In [26]:
import numpy as np
import pandas as pd
import plotly.express as px
from scipy.stats import mannwhitneyu

# Import Data

In [10]:
sample_data_frame = pd.read_json('../data/sample_dc_data.json')

100000

# Data Processing

In [3]:
picture_data_frame = pd.DataFrame(sample_data_frame, columns=['rating', 'pics'])
picture_data_frame['pics'] = picture_data_frame['pics'].apply(lambda x: len(x) if x is not None else 0)
picture_data_frame.rename(columns={'rating': 'Rating', 'pics': 'Num Pictures'}, inplace=True)
picture_data_frame.head()

Unnamed: 0,Rating,Num Pictures
0,5,0
1,4,0
2,4,0
3,4,0
4,5,0


In [9]:
# Calculate total count of each rating
rating_counts = picture_data_frame['Rating'].value_counts().sort_index()

# Calculate average number of pictures for each rating
avg_pictures_per_rating = picture_data_frame.groupby('Rating')['Num Pictures'].mean()

summary_data_frame = pd.DataFrame({'Count': rating_counts, 'Avg. Num Pictures': avg_pictures_per_rating}).reset_index().rename(columns={'index': 'Rating'})

In [5]:
# Plot total count
fig1 = px.bar(summary_data_frame, x='Rating', y='Count', title='Total Count of Each Rating')
fig1.update_layout(xaxis_title='Rating', yaxis_title='Total Count', uniformtext_mode='hide')
fig1.show()

In [32]:
# Plot avg. num pictures
fig2 = px.bar(summary_data_frame, x='Rating', y='Avg. Num Pictures', title='Average Number of Pictures per Rating')
fig2.update_layout(xaxis_title='Rating', yaxis_title='Average Number of Pictures', uniformtext_mode='hide')
fig2.update_traces(marker_color='#007AFF')
fig2.write_image('../imgs/avg_pictures_per_rating.png', scale=3)
fig2.show()

In [7]:
summary_data_frame

Unnamed: 0,Rating,Count,Avg. Num Pictures
0,1,2924,0.067031
1,2,3275,0.079695
2,3,11440,0.101661
3,4,27925,0.144172
4,5,54436,0.206132


In [15]:
# Determine the percentage of reviews without pictures
num_rows_with_zero = len(picture_data_frame[picture_data_frame['Num Pictures'] == 0])
total_rows = len(picture_data_frame)
percentage_with_zero = (num_rows_with_zero / total_rows) * 100

print(f'Percentage of reviews without pictures: {percentage_with_zero:.2f}%')

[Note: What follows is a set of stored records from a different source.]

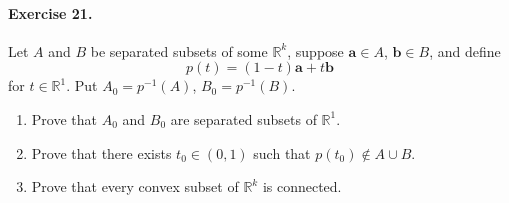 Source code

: \documentclass[11pt]{report}
\def\R{\mathbb{R}}
\renewcommand\vec\boldsymbol
\def\va{\vec{a}}
\def\vb{\vec{b}}
\theoremstyle{remark}
\begin{document}
    \paragraph{Exercise 21.} Let $A$ and $B$ be separated subsets of some $\R^k$,
    suppose $\va \in A$, $\vb \in B$, and define \[
        p(t) = (1 - t)\va + t\vb
    \] for $t \in \R^1$. Put $A_0 = p^{-1}(A)$, $B_0 = p^{-1}(B)$.
    \begin{enumerate}
        \itemsep0em
        \item Prove that $A_0$ and $B_0$ are separated subsets of $\R^1$.
        \item Prove that there exists $t_0 \in (0, 1)$ such that $p(t_0) \notin A
        \cup B$.
        \item Prove that every convex subset of $\R^k$ is connected.
    \end{enumerate}
\end{document}
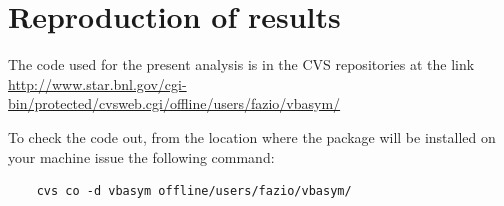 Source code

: \documentclass[12pt]{article}
\begin{document}
%


%







\appendix
\section{Reproduction of results}
The code used for the present analysis is in the CVS repositories at the link
\newline \url{http://www.star.bnl.gov/cgi-bin/protected/cvsweb.cgi/offline/users/fazio/vbasym/}

To check the code out, from the location where the package will be
installed on your machine issue the following command:

\begin{lstlisting}
    cvs co -d vbasym offline/users/fazio/vbasym/
\end{lstlisting}

\end{document}
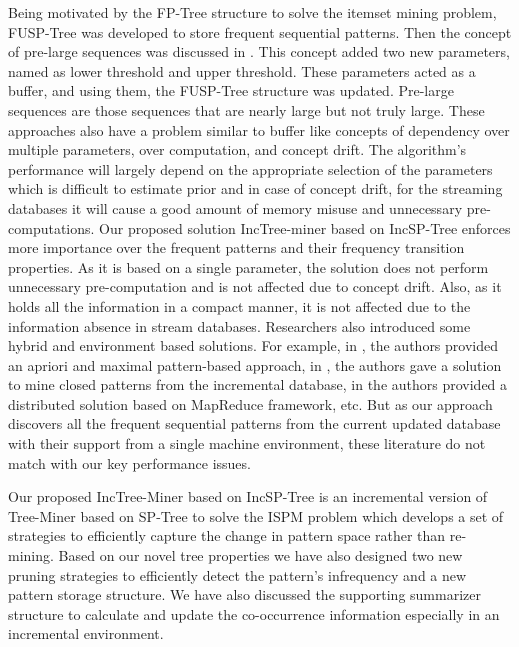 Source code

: Being motivated by the FP-Tree\cite{grahne2005fast} structure to solve the itemset mining problem, FUSP-Tree was developed to store frequent sequential patterns. Then the concept of pre-large sequences was discussed in \cite{hong2001new,hong2011incremental,lin2015incrementally}. This concept added two new parameters, named as lower threshold and upper threshold. These parameters acted as a buffer, and using them, the FUSP-Tree structure was updated. Pre-large sequences are those sequences that are nearly large but not truly large. These approaches also have a problem similar to buffer like concepts of dependency over multiple parameters, over computation, and concept drift. The algorithm’s performance will largely depend on the appropriate selection of the parameters which is difficult to estimate prior and in case of concept drift, for the streaming databases it will cause a good amount of memory misuse and unnecessary pre-computations. Our proposed solution IncTree-miner based on IncSP-Tree enforces more importance over the frequent patterns and their frequency transition properties. As it is based on a single parameter, the solution does not perform unnecessary pre-computation and is not affected due to concept drift. Also, as it holds all the information in a compact manner, it is not affected due to the information absence in stream databases. Researchers also introduced some hybrid and environment based solutions. For example, in \cite{lin2007discover}, the authors provided an apriori and maximal pattern-based approach, in \cite{chang2007imcs}, the authors gave a solution to mine closed patterns from the incremental database, in \cite{saleti2019mapreduce} the authors provided a distributed solution based on MapReduce framework, etc. But as our approach discovers all the frequent sequential patterns from the current updated database with their support from a single machine environment, these literature do not match with our key performance issues.



Our proposed IncTree-Miner based on IncSP-Tree is an incremental version of Tree-Miner based on SP-Tree to solve the ISPM problem which develops a set of strategies to efficiently capture the change in pattern space rather than re-mining. Based on our novel tree properties we have also designed two new pruning strategies to efficiently detect the pattern's infrequency and a new pattern storage structure. We have also discussed the supporting summarizer structure to calculate and update the co-occurrence information especially in an incremental environment.

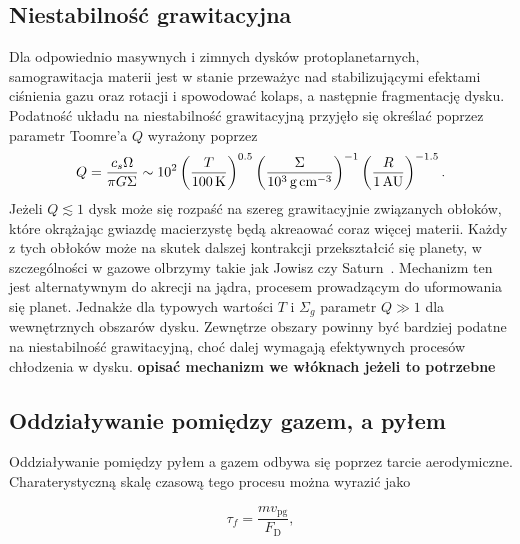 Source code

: \subsection{Niestabilność grawitacyjna}
Dla odpowiednio masywnych i zimnych dysków protoplanetarnych, samograwitacja
materii jest w stanie przeważyc nad stabilizującymi efektami ciśnienia gazu oraz
rotacji i spowodować kolaps, a następnie fragmentację dysku. Podatność układu na
niestabilność grawitacyjną przyjęło się określać poprzez parametr Toomre'a $Q$
wyrażony poprzez
\begin{equation}
   Q = \frac{c_s\Omega}{\pi G \Sigma} \sim 10^2 
   \left(\frac{T}{100\hbox{$\thinspace\textrm{K}$}}\right)^{0.5}
   \left(\frac{\Sigma}{10^3\hbox{$\thinspace\textrm{g}$}\hbox{$\thinspace\textrm{cm}$}^{-3}}\right)^{-1}
   \left(\frac{R}{1\hbox{$\thinspace\textrm{AU}$}}\right)^{-1.5}.
\end{equation}
Jeżeli $Q\lesssim1$ dysk może się rozpaść na szereg grawitacyjnie związanych
obłoków, które okrążając gwiazdę macierzystę będą akreaować coraz więcej
materii. Każdy z tych obłoków może na skutek dalszej kontrakcji przekształcić
się planety, w szczególności w gazowe olbrzymy takie jak Jowisz czy
Saturn~\cite{Boss2000}. Mechanizm ten jest alternatywnym do akrecji na jądra,
procesem prowadzącym do uformowania się planet. Jednakże dla typowych wartości
$T$ i $\Sigma_g$ parametr $Q\gg 1$ dla wewnętrznych obszarów dysku. Zewnętrze
obszary powinny być bardziej podatne na niestabilność grawitacyjną, choć dalej
wymagają efektywnych procesów chłodzenia w dysku. 
{\bf opisać mechanizm we włóknach jeżeli to potrzebne}

\subsection{Oddziaływanie pomiędzy gazem, a pyłem}
Oddziaływanie pomiędzy pyłem a gazem odbywa się poprzez tarcie aerodymiczne.
Charaterystyczną skalę czasową tego procesu można wyrazić jako

\begin{equation}
   \tau_f = \frac{mv_\textrm{pg}}{F_\textrm{D}},
\end{equation}

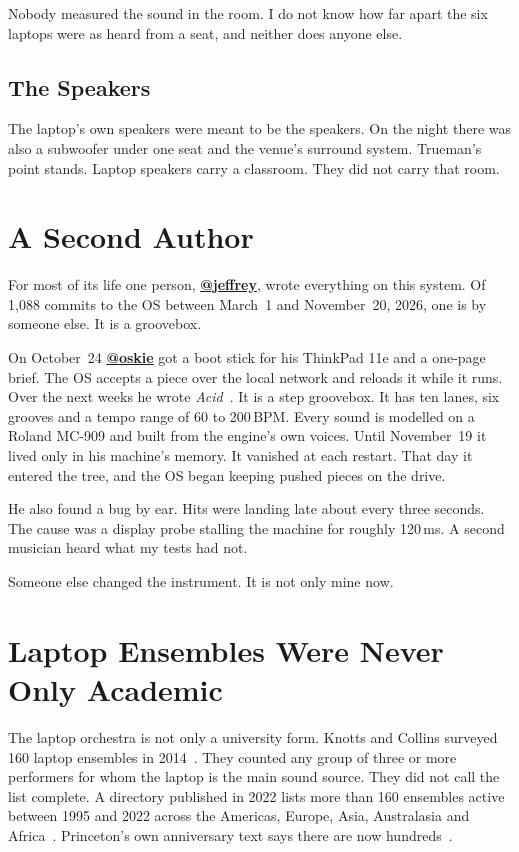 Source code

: \documentclass[10pt,letterpaper,twocolumn]{article}
\makeatletter
\DeclareRobustCommand{\handle}[1]{\href{https://prompt.ac/@#1}{\textbf{\color{achandle}@#1}}}
\makeatother
\begin{document}
Nobody measured the sound in the room. I do not know how far apart the six laptops were as heard from a seat, and neither does anyone else.

\subsection{The Speakers}

The laptop's own speakers were meant to be the speakers. On the night there was also a subwoofer under one seat and the venue's surround system. Trueman's point stands. Laptop speakers carry a classroom. They did not carry that room.


\section{A Second Author}
\label{sec:second}

For most of its life one person, \handle{jeffrey}, wrote everything on this system. Of 1,088 commits to the OS between March~1 and November~20, 2026, one is by someone else. It is a groovebox.

On October~24 \handle{oskie} got a boot stick for his ThinkPad 11e and a one-page brief. The OS accepts a piece over the local network and reloads it while it runs. Over the next weeks he wrote \emph{Acid}~\citep{oskie2026acid}. It is a step groovebox. It has ten lanes, six grooves and a tempo range of 60 to 200\,BPM. Every sound is modelled on a Roland MC-909 and built from the engine's own voices. Until November~19 it lived only in his machine's memory. It vanished at each restart. That day it entered the tree, and the OS began keeping pushed pieces on the drive.

He also found a bug by ear. Hits were landing late about every three seconds. The cause was a display probe stalling the machine for roughly 120\,ms. A second musician heard what my tests had not.

Someone else changed the instrument. It is not only mine now.


\section{Laptop Ensembles Were Never Only Academic}
\label{sec:landscape}

The laptop orchestra is not only a university form. Knotts and Collins surveyed 160 laptop ensembles in 2014~\citep{knotts2014politics}. They counted any group of three or more performers for whom the laptop is the main sound source. They did not call the list complete. A directory published in 2022 lists more than 160 ensembles active between 1995 and 2022 across the Americas, Europe, Asia, Australasia and Africa~\citep{woollard2022directory}. Princeton's own anniversary text says there are now hundreds~\citep{kapilevich2025plork}.
\end{document}
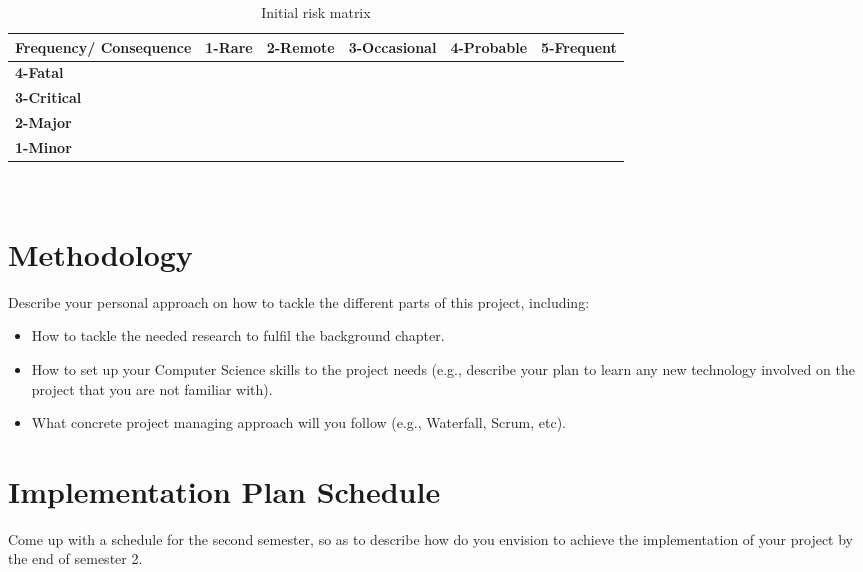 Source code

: \begin{table}[h]
\centering
\scriptsize
\caption{Initial risk matrix}
\begin{tabular}{|p{2cm}|p{2cm}|p{2cm}| p{2cm} |p{2cm}| p{2cm}|}
\hline \bf Frequency/ Consequence & \bf 1-Rare & \bf 2-Remote & \bf 3-Occasional & \bf 4-Probable & \bf 5-Frequent\\ [10pt]

\hline \bf 4-Fatal & \cellcolor{yellow!50} & \cellcolor{red!50} & \cellcolor{red!50} & \cellcolor{red!50} &\cellcolor{red!50} \\ [10pt]

\hline \bf 3-Critical &\cellcolor{green!50} & \cellcolor{yellow!50} & \cellcolor{yellow!50} & \cellcolor{red!50} &\cellcolor{red!50} \\ [10pt]

\hline \bf 2-Major & \cellcolor{green!50} & \cellcolor{green!50} & \cellcolor{yellow!50} &\cellcolor{yellow!50} &\cellcolor{red!50} \\ [10pt]

\hline \bf 1-Minor & \cellcolor{green!50} & \cellcolor{green!50} & \cellcolor{green!50} &\cellcolor{yellow!50} &\cellcolor{yellow!50} \\ [10pt]
\hline
\end{tabular} \\
\label{tab:ProjRisks}
\end{table}

\section{Methodology}
Describe your personal approach on how to tackle the different parts of this project, including:
\begin{itemize}
    \item How to tackle the needed research to fulfil the background chapter. 
    \item How to set up your Computer Science skills to the project needs (e.g., describe your plan to learn any new technology involved on the project that you are not familiar with). 
    \item What concrete project managing approach will you follow (e.g., Waterfall, Scrum, etc).
\end{itemize}

\section{Implementation Plan Schedule}
Come up with a schedule for the second semester, so as to describe how do you envision to achieve the implementation of your project by the end of semester 2.

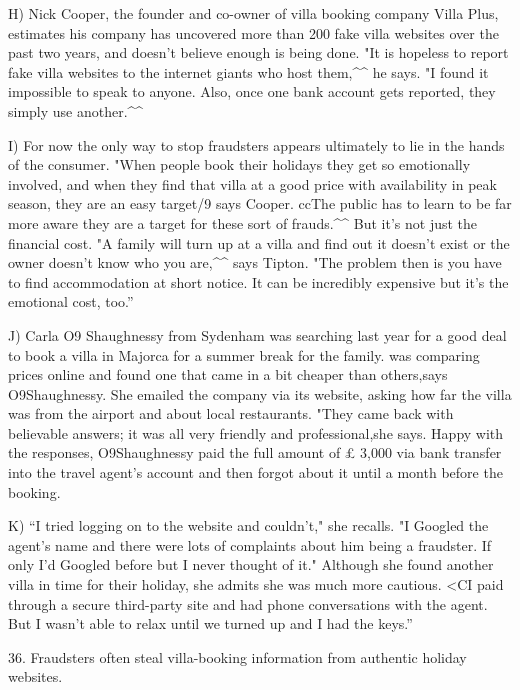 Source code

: \documentclass[UTF8,11pt]{ctexart}
\begin{document}
H) Nick Cooper, the founder and co-owner of villa booking company Villa Plus, estimates his company has uncovered more than 200 fake villa websites over the past two years, and doesn't believe enough is being done. "It is hopeless to report fake villa websites to the internet giants who host them,\textasciicircum{}\textasciicircum{} he says. "I found it impossible to speak to anyone. Also, once one bank account gets reported, they simply use another.\textasciicircum{}\textasciicircum{}


I) For now the only way to stop fraudsters appears ultimately to lie in the hands of the consumer. "When people book their holidays they get so emotionally involved, and when they find that villa at a good price with availability in peak season, they are an easy target/9 says Cooper. ccThe public has to learn to be far more aware they are a target for these sort of frauds.\textasciicircum{}\textasciicircum{} But it's not just the financial cost. "A family will turn up at a villa and find out it doesn't exist or the owner doesn't know who you are,\textasciicircum{}\textasciicircum{} says Tipton. "The problem then is you have to find accommodation at short notice. It can be incredibly expensive but it's the emotional cost, too.”


J) Carla O9 Shaughnessy from Sydenham was searching last year for a good deal to book a villa in Majorca for a summer break for the family. was comparing prices online and found one that came in a bit cheaper than others,says O9Shaughnessy. She emailed the company via its website, asking how far the villa was from the airport and about local restaurants. "They came back with believable answers; it was all very friendly and professional,she says. Happy with the responses, O9Shaughnessy paid the full amount of £ 3,000 via bank transfer into the travel agent's account and then forgot about it until a month before the booking.


K) “I tried logging on to the website and couldn't," she recalls. "I Googled the agent's name and there were lots of complaints about him being a fraudster. If only I'd Googled before but I never thought of it." Although she found another villa in time for their holiday, she admits she was much more cautious. <CI paid through a secure third-party site and had phone conversations with the agent. But I wasn't able to relax until we turned up and I had the keys.”


36. Fraudsters often steal villa-booking information from authentic holiday websites.
\end{document}
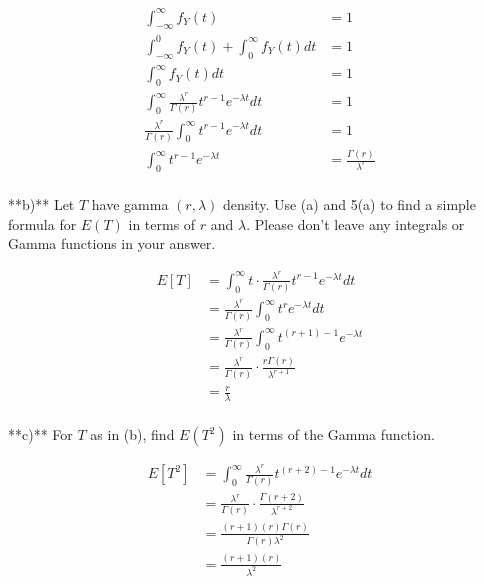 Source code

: \documentclass{report}
\begin{document}
\begin{align*}
	\int_{-\infty}^{\infty} f_{Y}(t) &= 1 \\
	\int_{-\infty }^{0} f_{Y}(t) + \int_{0}^{\infty } f_{Y}(t) dt &= 1 \\
	\int_{0}^{\infty }f_{Y}(t)dt &= 1 \\
	\int_{0}^{\infty } \frac{\lambda^{r}}{\Gamma(r)}t^{r-1}e^{-\lambda t}dt  &= 1 \\
	\frac{\lambda^{r}}{\Gamma(r)}\int_{0}^{\infty }t^{r-1}e^{-\lambda t}dt &= 1 \\
	\int_{0}^{\infty }t^{r-1}e^{-\lambda t} &= \frac{\Gamma(r)}{\lambda^{r}} \\
\end{align*}







**b)** Let $T$ have gamma $(r, \lambda)$ density. Use (a) and 5(a) to find a simple formula for $E(T)$ in terms of $r$ and $\lambda$. Please don't leave any integrals or Gamma functions in your answer.

\begin{align*}
	E[T] &= \int_{0}^{\infty } t \cdot \frac{\lambda ^{r}}{\Gamma(r)} t^{r-1}e^{-\lambda t} dt  \\
	&= \frac{\lambda^{r}}{\Gamma(r)}\int_{0}^{\infty } t^{r}e^{-\lambda t}dt \\
	&= \frac{\lambda^{r}}{\Gamma(r)} \int_{0}^{\infty } t^{(r+1) - 1} e^{-\lambda t} \\
	&= \frac{\lambda ^{r}}{\Gamma(r)} \cdot \frac{r\Gamma(r)}{\lambda ^{r+1}} \\
	&= \frac{r}{\lambda} \\
\end{align*}



**c)** For $T$ as in (b), find $E(T^2)$ in terms of the Gamma function. 

\begin{align*}
	E[T^{2}] &= \int_{0}^{\infty } \frac{\lambda^{r}}{\Gamma(r)} t^{(r+2) - 1} e^{-\lambda t}dt\\
		 &= \frac{\lambda^{r}}{\Gamma(r)} \cdot \frac{\Gamma(r+2)}{\lambda^{r+2}} \\
		 &= \frac{(r+1)(r)\Gamma(r)}{\Gamma(r)\lambda^{2}} \\
		 &= \frac{(r+1)(r)}{\lambda^{2}} \\
\end{align*}
\end{document}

Percentage of reviews without pictures: 94.68%


In [19]:
picture_data_frame['Has Pictures'] = (picture_data_frame['Num Pictures'] > 0)
picture_data_frame.head()

# Calculate the average rating for reviews with pictures
average_with_pictures = picture_data_frame[picture_data_frame['Has Pictures']]['Rating'].mean()

# Calculate the average rating for reviews without pictures
average_without_pictures = picture_data_frame[~picture_data_frame['Has Pictures']]['Rating'].mean()

print(f'Average rating for reviews with pictures: {average_with_pictures:.2f}')
print(f'Average rating for reviews without pictures: {average_without_pictures:.2f}')

Average rating for reviews with pictures: 4.49
Average rating for reviews without pictures: 4.26


In [25]:
# Filter the ratings for reviews with pictures
ratings_with_pictures = picture_data_frame[picture_data_frame['Has Pictures'] == 1]['Rating']

# Filter the ratings for reviews without pictures
ratings_without_pictures = picture_data_frame[picture_data_frame['Has Pictures'] == 0]['Rating']

# Perform a Mann-Whitney U Test
u_statistic, p_value = mannwhitneyu(ratings_with_pictures, ratings_without_pictures)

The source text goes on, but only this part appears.